The Republican health bill, which passed the House last week and faces changes in the Senate, would weaken or eliminate those protections.
Employers who do not offer insurance to their full-time workers would no longer be fined. Under a Republican health law, benefits consultants predict that most employers would keep offering insurance so as to retain workers. But smaller employers, particularly in certain industries, may choose to cut back.
In its estimate of the effects of an earlier version of the bill, the Congressional Budget Office said that about seven million fewer Americans would have insurance through work if the Republican health bill became law, compared with what would happen under current law. (Many of those people would still get coverage, the office said — they would just need to buy it themselves — but some would become uninsured.)

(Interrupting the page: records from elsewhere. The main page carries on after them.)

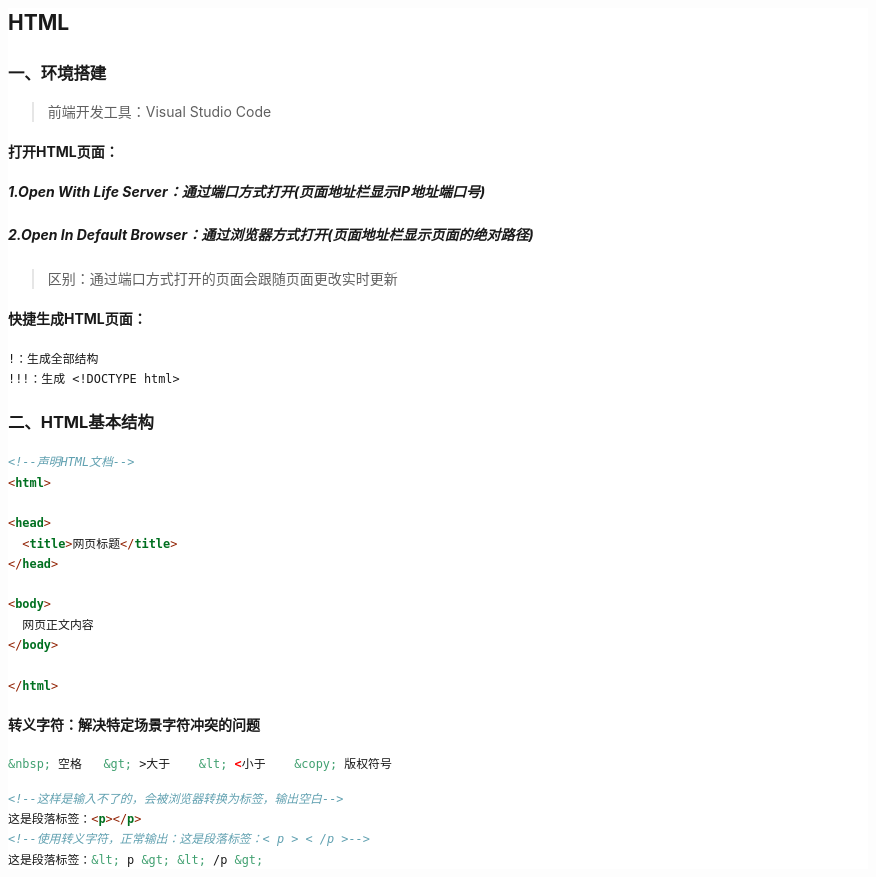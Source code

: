 ## HTML

### 一、环境搭建

> 前端开发工具：Visual Studio Code

#### 打开HTML页面：

##### 1.Open With Life Server：通过端口方式打开(页面地址栏显示IP地址端口号)



##### 2.Open In Default Browser：通过浏览器方式打开(页面地址栏显示页面的绝对路径)

> 区别：通过端口方式打开的页面会跟随页面更改实时更新





#### 快捷生成HTML页面：

```
!：生成全部结构
!!!：生成 <!DOCTYPE html>
```







### 二、HTML基本结构

```html
<!--声明HTML文档-->
<html>

<head>
  <title>网页标题</title>
</head>

<body>
  网页正文内容
</body>

</html>
```

#### 转义字符：解决特定场景字符冲突的问题

```html
&nbsp; 空格	&gt; >大于	&lt; <小于	&copy; 版权符号	
```

```html
<!--这样是输入不了的，会被浏览器转换为标签，输出空白-->
这是段落标签：<p></p>
<!--使用转义字符，正常输出：这是段落标签：< p > < /p >-->
这是段落标签：&lt; p &gt; &lt; /p &gt;
```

Employers would also be freed from penalties if their insurance did not meet a certain affordability standard for their workers; that could mean charging workers a larger share of insurance premiums.
Changes to Obamacare’s consumer protection rules are harder to predict. But it is possible, through the interaction between the health bill and current regulations, that employers would be able to skirt rules that forbid them from limiting the total amount of health care they will pay for in a year or a worker’s lifetime. A rule capping the amount that a worker can be asked to pay in deductibles and co-payments each year could be similarly vulnerable. That possibility was covered last week in The Wall Street Journal.
Matthew Fiedler, a fellow in economic studies at the Brookings Institution and a former Obama administration official, explained in a recent blog post how the bill could bring back coverage limits. He said that the Trump administration could prevent employers from rolling back the rules through regulation. But he noted that a permissive regulatory approach, which could allow employers to impose limits on coverage, seemed consistent with the administration’s policy preferences. “I think it’s the most likely outcome, but it’s not a guaranteed outcome.”
Zach Hunter, a spokesman for the House Energy and Commerce Committee, which helped draft the bill, said that legislators did not intend for waivers to have any effect on the employer market. “Any ambiguity caused by previous administrations’ guidance from H.H.S. could be resolved by Secretary Price,” he said, referring to Tom Price. Alleigh Marré, a spokeswoman for the Department of Health and Human Services, told The Journal that the department would write regulations in line with the legislation’s intent.
Before the Affordable Care Act, limits on overall coverage were quite common. A Kaiser Family Foundation study found that 59 percent of American workers with employer health plans were covered by plans with a lifetime limit in 2009. A 2009 study from the benefits consulting firm Mercer reached a similar conclusion. It is not clear whether such caps would become as widespread in the future, but, if allowed, may become appealing for some employers looking to reduce costs.
“Lifetime limits affect very few people,” said Larry Levitt, a co-author of the Kaiser study, explaining employers’ thinking. “It allows you to lower your costs without affecting very many people.” But, he noted, such limits can be devastating to those with very costly health conditions.
Obamacare rules limiting the total amount patients with catastrophic illnesses could be asked to pay through deductibles and co-payments may also be weakened by the health bill. Currently, individuals can’t be asked to pay more than $7,150 annually for essential care. The limit for families is $14,300.
A recent survey of 666 employers from the benefits consulting firm Willis Towers Watson found that 15 percent of the employers would consider imposing lifetime coverage limits if it were allowed. The survey did not ask about raising out-of-pocket maximums.
James Gelfand, a senior vice president for the ERISA Industry Committee, a trade group that works with large employers on health benefits, said he thought the return of lifetime limits was extremely unlikely, even if the American Health Care Act became law. He spoke with some members in April about the issue. “That was an eye roll,” he said.
Changes are most likely among employers with fewer workers, or those that tend to pay hourly wages. Those were the types of businesses least likely to offer comprehensive coverage in the years before the Affordable Care Act. The Mercer study found that about 22 percent of wholesale and retail companies offered their workers so-called “mini-med” insurance plans, made illegal by Obamacare, with sharply limited medical benefits.
The Republican bill would not allow employers to charge higher insurance prices to those with pre-existing health conditions. That practice was barred by the Health Insurance Portability and Accountability Act in 1996, and was not changed by the Affordable Care Act. Some people who buy their own insurance might face a return of such health-based pricing under the Republican bill.
The bill would also ease a current pressure on employers to lower the cost of their health plans. Enactment of the so-called Cadillac tax on expensive insurance plans will be postponed until 2026 under the American Health Care Act.
Even if the law changes, coverage by most large employers is likely to remain widespread and robust, particularly if a strong economy prompts them to compete to attract workers. But even in past downturns, health benefits have proved tricky to take away. In the years before the Affordable Care Act, employers had no requirement to offer coverage and few rules about what benefits they should include. Still, in those years, generous employer coverage was the norm for large companies. “It’s not likely they would abandon that approach in a post-A.C.A. environment,” said Tracy Watts, the United States health reform leader at Mercer.